START RECORDS TO USE

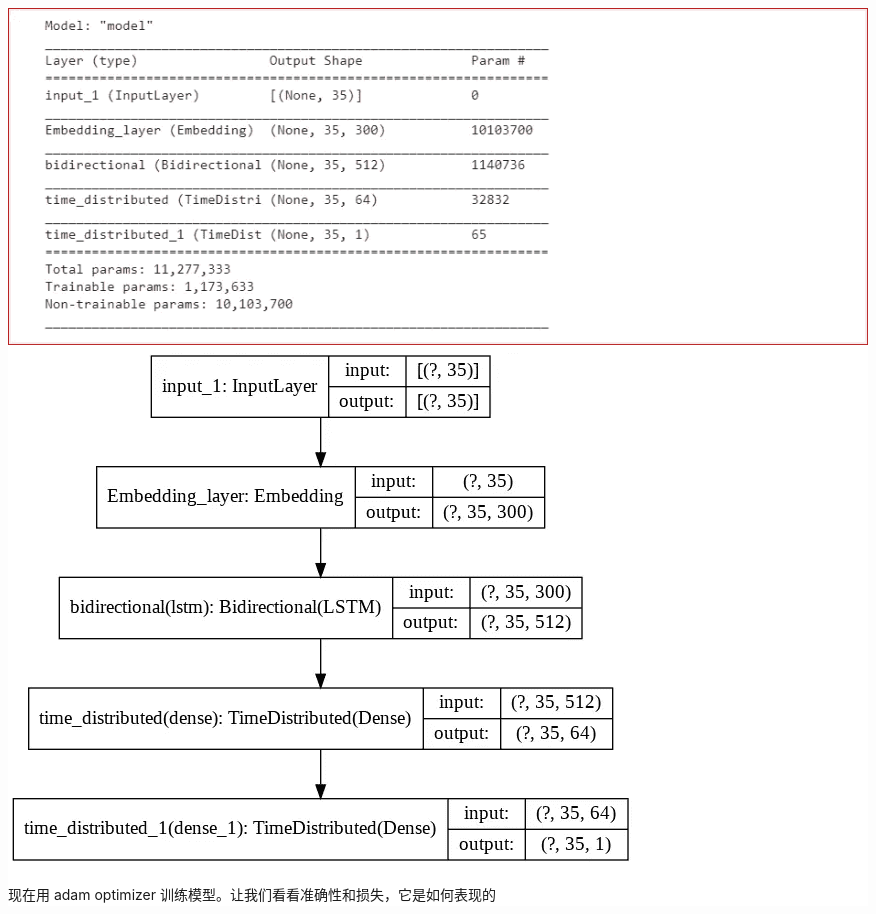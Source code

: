 ![](img/1235b6112d07639222d34d9e79042716.png)![](img/e2b0693eaa32cc0c7e0b93e594ed8d08.png)

现在用 adam optimizer 训练模型。让我们看看准确性和损失，它是如何表现的
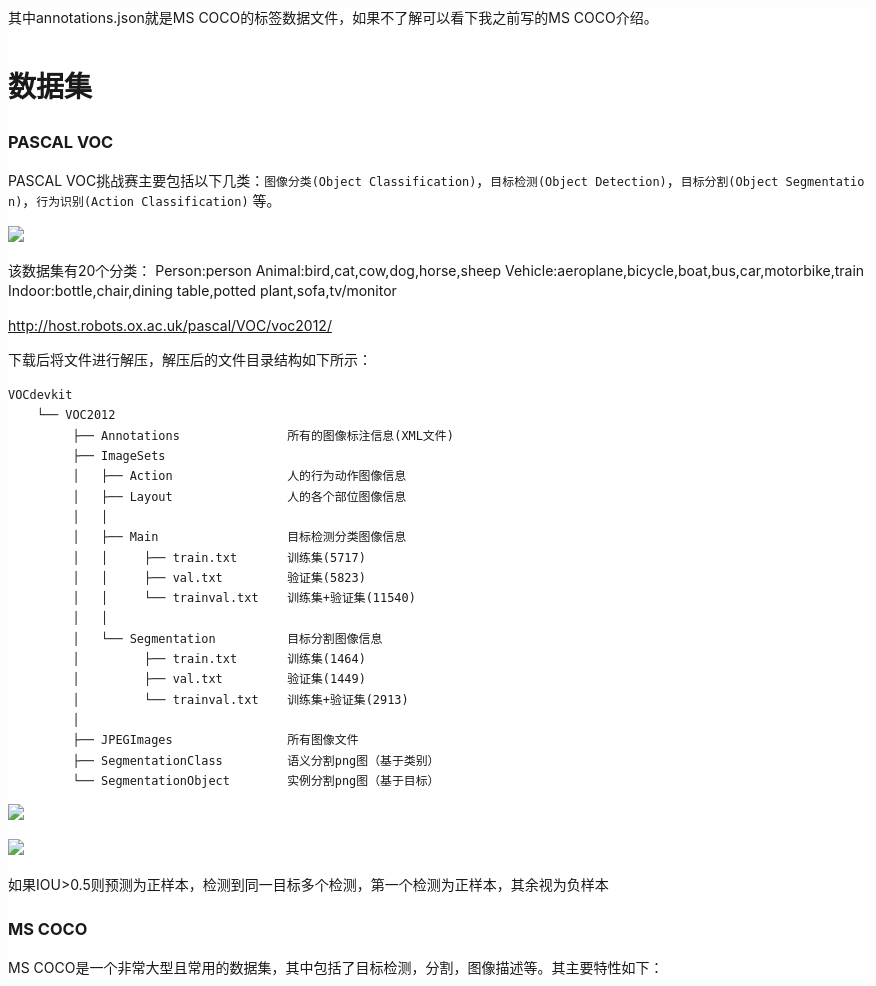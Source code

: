 其中annotations.json就是MS COCO的标签数据文件，如果不了解可以看下我之前写的MS COCO介绍。

# 数据集

### PASCAL VOC

PASCAL VOC挑战赛主要包括以下几类：`图像分类(Object Classification)`，`目标检测(Object Detection)`，`目标分割(Object Segmentation)`，`行为识别(Action Classification)` 等。

![](https://gitee.com/dingtom1995/picture/raw/master/2022-10-14/2022-10-14_11-23-38-217.png)

该数据集有20个分类：
Person:person
Animal:bird,cat,cow,dog,horse,sheep
Vehicle:aeroplane,bicycle,boat,bus,car,motorbike,train
Indoor:bottle,chair,dining table,potted plant,sofa,tv/monitor

http://host.robots.ox.ac.uk/pascal/VOC/voc2012/

下载后将文件进行解压，解压后的文件目录结构如下所示：

```
VOCdevkit
    └── VOC2012
         ├── Annotations               所有的图像标注信息(XML文件)
         ├── ImageSets    
         │   ├── Action                人的行为动作图像信息
         │   ├── Layout                人的各个部位图像信息
         │   │
         │   ├── Main                  目标检测分类图像信息
         │   │     ├── train.txt       训练集(5717)
         │   │     ├── val.txt         验证集(5823)
         │   │     └── trainval.txt    训练集+验证集(11540)
         │   │
         │   └── Segmentation          目标分割图像信息
         │         ├── train.txt       训练集(1464)
         │         ├── val.txt         验证集(1449)
         │         └── trainval.txt    训练集+验证集(2913)
         │ 
         ├── JPEGImages                所有图像文件
         ├── SegmentationClass         语义分割png图（基于类别）
         └── SegmentationObject        实例分割png图（基于目标）
```

![](https://gitee.com/dingtom1995/picture/raw/master/2022-10-14/2022-10-14_11-39-50-410.png)

![](https://gitee.com/dingtom1995/picture/raw/master/2022-10-14/2022-10-14_17-39-54-719.png)

如果IOU>0.5则预测为正样本，检测到同一目标多个检测，第一个检测为正样本，其余视为负样本

### MS COCO

MS COCO是一个非常大型且常用的数据集，其中包括了目标检测，分割，图像描述等。其主要特性如下：
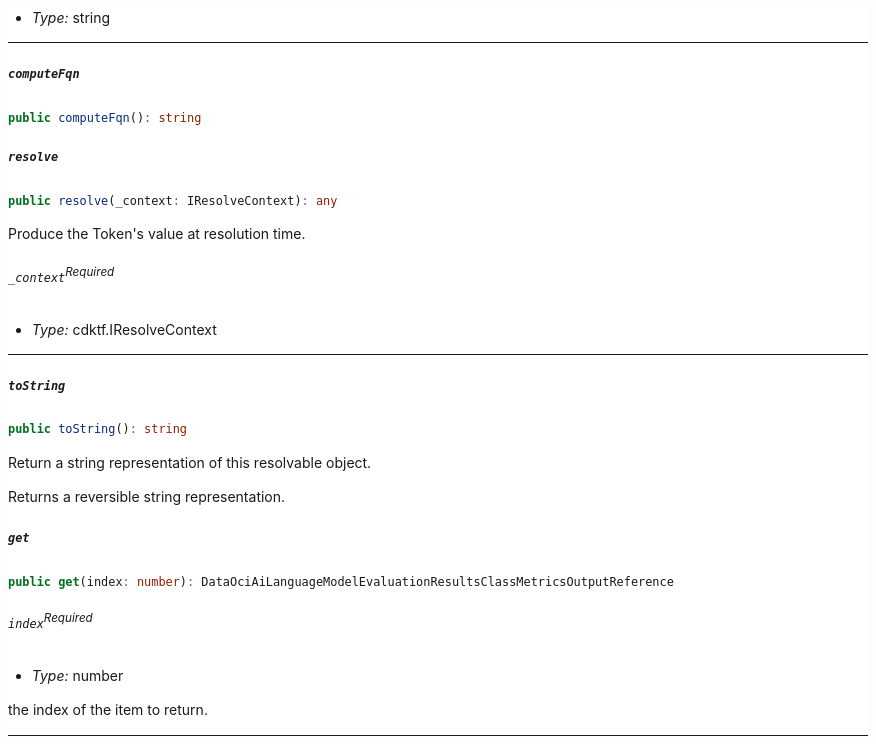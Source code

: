 - *Type:* string

---

##### `computeFqn` <a name="computeFqn" id="rhizo-co-terraform-provider-oci.dataOciAiLanguageModel.DataOciAiLanguageModelEvaluationResultsClassMetricsList.computeFqn"></a>

```typescript
public computeFqn(): string
```

##### `resolve` <a name="resolve" id="rhizo-co-terraform-provider-oci.dataOciAiLanguageModel.DataOciAiLanguageModelEvaluationResultsClassMetricsList.resolve"></a>

```typescript
public resolve(_context: IResolveContext): any
```

Produce the Token's value at resolution time.

###### `_context`<sup>Required</sup> <a name="_context" id="rhizo-co-terraform-provider-oci.dataOciAiLanguageModel.DataOciAiLanguageModelEvaluationResultsClassMetricsList.resolve.parameter._context"></a>

- *Type:* cdktf.IResolveContext

---

##### `toString` <a name="toString" id="rhizo-co-terraform-provider-oci.dataOciAiLanguageModel.DataOciAiLanguageModelEvaluationResultsClassMetricsList.toString"></a>

```typescript
public toString(): string
```

Return a string representation of this resolvable object.

Returns a reversible string representation.

##### `get` <a name="get" id="rhizo-co-terraform-provider-oci.dataOciAiLanguageModel.DataOciAiLanguageModelEvaluationResultsClassMetricsList.get"></a>

```typescript
public get(index: number): DataOciAiLanguageModelEvaluationResultsClassMetricsOutputReference
```

###### `index`<sup>Required</sup> <a name="index" id="rhizo-co-terraform-provider-oci.dataOciAiLanguageModel.DataOciAiLanguageModelEvaluationResultsClassMetricsList.get.parameter.index"></a>

- *Type:* number

the index of the item to return.

---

END RECORDS TO USE

[YOUR ASSIGNMENT]:
Every line with the string "toString" in the material should be returned.

[SOLVED PROBLEM]:
##### `toString` <a name="toString" id="rhizo-co-terraform-provider-oci.dataOciAiLanguageModel.DataOciAiLanguageModelEvaluationResultsClassMetricsList.toString"></a>
public toString(): string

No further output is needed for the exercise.